Значимое следствие из такой теории таково: то, что является действенной частью жертвы, — это страдание; при наличии определенной степени этого желаемый эффект последует. Что касается того, кто или что страдает, или каким образом он или оно страдает, это вторичные соображения, даже неважные, насколько это касается цели, которую нужно достичь. Это зачаток викарной жертвы, план, часто наблюдаемый даже в незрелых религиях. То, что кажется дьявольской жестокостью некоторых суеверных обрядов, например, карфагенян и кельтов, полностью согласуется с абстрактной теорией жертвы и не проистекает из капризной злобы. Смерть Христа, рассматриваемая как общая викарная искупительная жертва, имела свою эффективность, объясняемую прямо теорией, что боль, которую он претерпел, была причастна бесконечности его божественной природы; поскольку таким образом она была мучительна без меры, она была бесконечно действенна для умилостивления божества.

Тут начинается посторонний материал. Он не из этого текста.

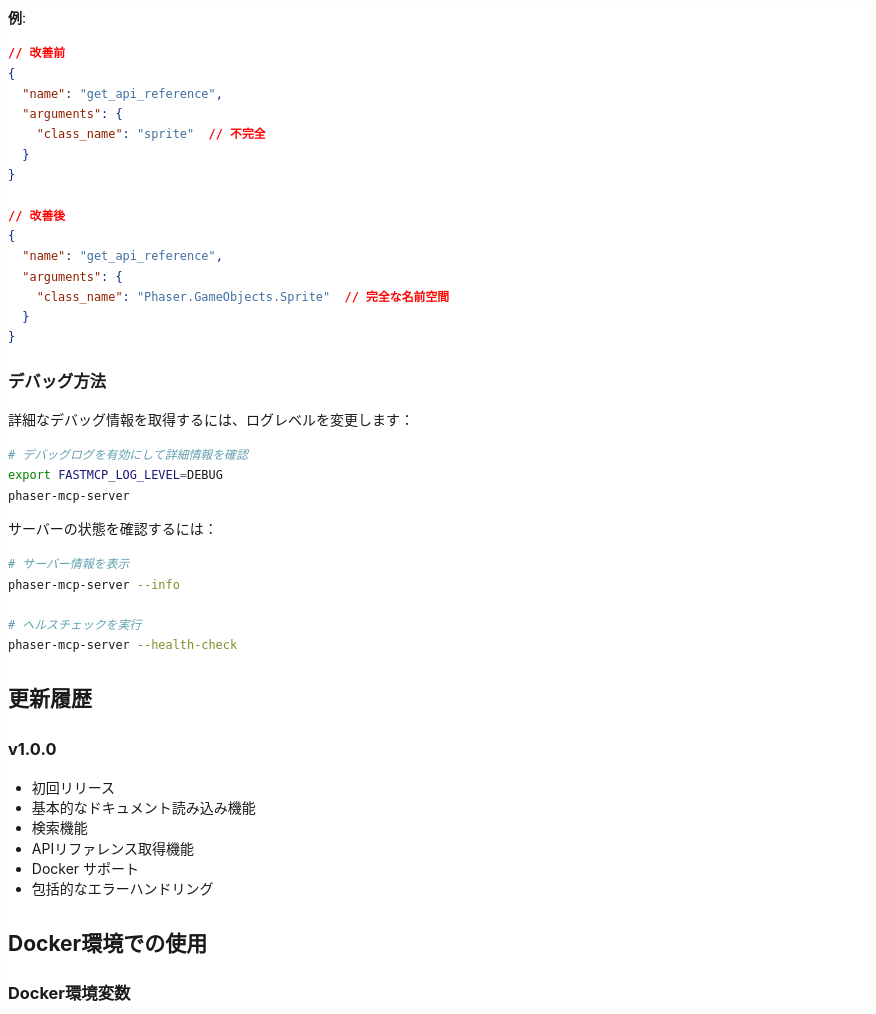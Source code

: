 **例**:

```json
// 改善前
{
  "name": "get_api_reference",
  "arguments": {
    "class_name": "sprite"  // 不完全
  }
}

// 改善後
{
  "name": "get_api_reference",
  "arguments": {
    "class_name": "Phaser.GameObjects.Sprite"  // 完全な名前空間
  }
}
```

### デバッグ方法

詳細なデバッグ情報を取得するには、ログレベルを変更します：

```bash
# デバッグログを有効にして詳細情報を確認
export FASTMCP_LOG_LEVEL=DEBUG
phaser-mcp-server
```

サーバーの状態を確認するには：

```bash
# サーバー情報を表示
phaser-mcp-server --info

# ヘルスチェックを実行
phaser-mcp-server --health-check
```

## 更新履歴

### v1.0.0

- 初回リリース
- 基本的なドキュメント読み込み機能
- 検索機能
- APIリファレンス取得機能
- Docker サポート
- 包括的なエラーハンドリング

## Docker環境での使用

### Docker環境変数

Хорошо известно, что это учение не было новшеством для религиозного чувства той эпохи, когда оно проповедовалось греческими отцами церкви. На протяжении столетий египетские жрецы учили о воплощении и страданиях Осириса, а также о его смерти ради спасения своего народа. Подобные мифы были распространены по всему Востоку, и все они были почерпнуты из упомянутых мною рассуждений.
Их критиковали по-разному. Если не считать двусмысленных черт, которые эта теория искупления приписывает сверхъестественным силам — особенность, уравновешенная в современной религии смягчением ее наиболее суровых проявлений, — она по сути своей укоренена в материалистическом взгляде на религию. Религиозная ценность поступка должна оцениваться по тому, насколько он следует за осознанием долга. Признать ошибку неприятно; отречься от нее еще неприятнее, ибо это ломает привычку; увидеть собственные ошибки в их масштабе, оскверняющими всю нашу природу и простирающимися далеко вперед, к еще не рожденным поколениям, — это в высшей степени горько, и в той мере, в какой это горько, это удержит нас от совершения ошибок. Это и есть «жертва духа сокрушенного», которая одна лишь не является презренной; и этого никто не может сделать за нас. Мы можем быть уверены, что ни физическая боль жертв, сгорающих на медленном огне, ни душевная боль от отказа от всего, что нам дороже всего на свете, не сделают наши представления о долге ни на йоту яснее, а наше понятие о божественности ни на йоту благороднее; а все, что не делает ни того, ни другого, не относится к истинной религии.